As palavras de Hadany fazem com que uma lembrança invada minha que memória... A lembrança da última conversa que tive com meu pai.

Flash back on

—Desculpe interromper, mas é justamente essa mistura de rei com pai que me deixa mal. Há muito tempo que eu não consigo ver o meu pai atrás do rei. — Minhas palavras fazem com que meu pai tire seu olhar de mim e dirija-o para o nada. — Talvez seja a intensidade da luz real que me ofusca.

—Gostei da ironia. — Quase posso ver um sorriso nos lábios de meu pai. — Mas, gostaria também que acreditasse no meu amor. Um amor paterno, que é grande demais.

—Eu estou muito magoada, pai. — É o único que consigo dizer.

—Como deus vivo na terra, como o amado de Ptáh, estou sempre certo e não posso ser contestado. — Meu pai fala, agora olhando novamente para mim. — Mas, vejo que como pai eu falhei.
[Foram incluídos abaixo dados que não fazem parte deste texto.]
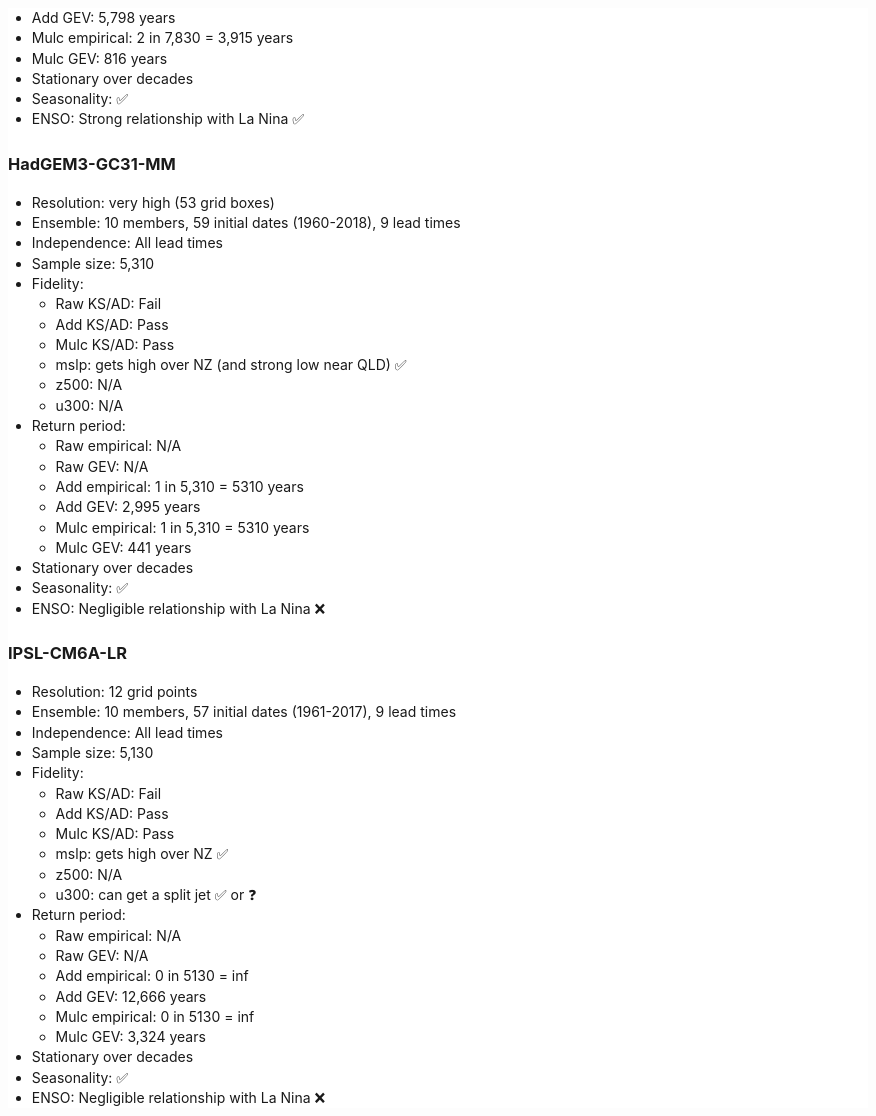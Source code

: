   - Add GEV: 5,798 years
  - Mulc empirical: 2 in 7,830 = 3,915 years
  - Mulc GEV: 816 years
- Stationary over decades
- Seasonality: :white_check_mark:
- ENSO: Strong relationship with La Nina :white_check_mark:

### HadGEM3-GC31-MM
- Resolution: very high (53 grid boxes)
- Ensemble: 10 members, 59 initial dates (1960-2018), 9 lead times 
- Independence: All lead times
- Sample size: 5,310
- Fidelity:
  - Raw KS/AD: Fail
  - Add KS/AD: Pass
  - Mulc KS/AD: Pass
  - mslp: gets high over NZ (and strong low near QLD) :white_check_mark:
  - z500: N/A
  - u300: N/A
- Return period:
  - Raw empirical: N/A
  - Raw GEV: N/A
  - Add empirical: 1 in 5,310 = 5310 years
  - Add GEV: 2,995 years
  - Mulc empirical: 1 in 5,310 = 5310 years
  - Mulc GEV: 441 years
- Stationary over decades
- Seasonality: :white_check_mark:
- ENSO: Negligible relationship with La Nina :x:

### IPSL-CM6A-LR
- Resolution: 12 grid points
- Ensemble: 10 members, 57 initial dates (1961-2017), 9 lead times 
- Independence: All lead times
- Sample size: 5,130
- Fidelity:
  - Raw KS/AD: Fail
  - Add KS/AD: Pass
  - Mulc KS/AD: Pass
  - mslp: gets high over NZ :white_check_mark:
  - z500: N/A
  - u300: can get a split jet :white_check_mark: or :question:
- Return period:
  - Raw empirical: N/A
  - Raw GEV: N/A
  - Add empirical: 0 in 5130 = inf
  - Add GEV: 12,666 years
  - Mulc empirical: 0 in 5130 = inf
  - Mulc GEV: 3,324 years
- Stationary over decades
- Seasonality: :white_check_mark:
- ENSO: Negligible relationship with La Nina :x:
Lamento muito... — Ele toma minhas mãos nas suas e deposita um beijo em cada uma. — Pode me perdoar? — O nó que se forma em minha garganta e o fato de não saber se posso e se quero perdoar o meu pai fazem com que meu silêncio seja a resposta a sua pergunta. — Filhinha querida... Quando a mágoa permitir, você sabe onde me encontrar.

Flash back off

—Será possível que vocês não entendem? — A voz de Ramsés me traz de volta de minhas lembranças e então eu noto que uma lágrima escapou de meus olhos e agora rola por meu rosto. — Estou fazendo o que é melhor para o reino e para manter o equilíbrio da ordem cósmica.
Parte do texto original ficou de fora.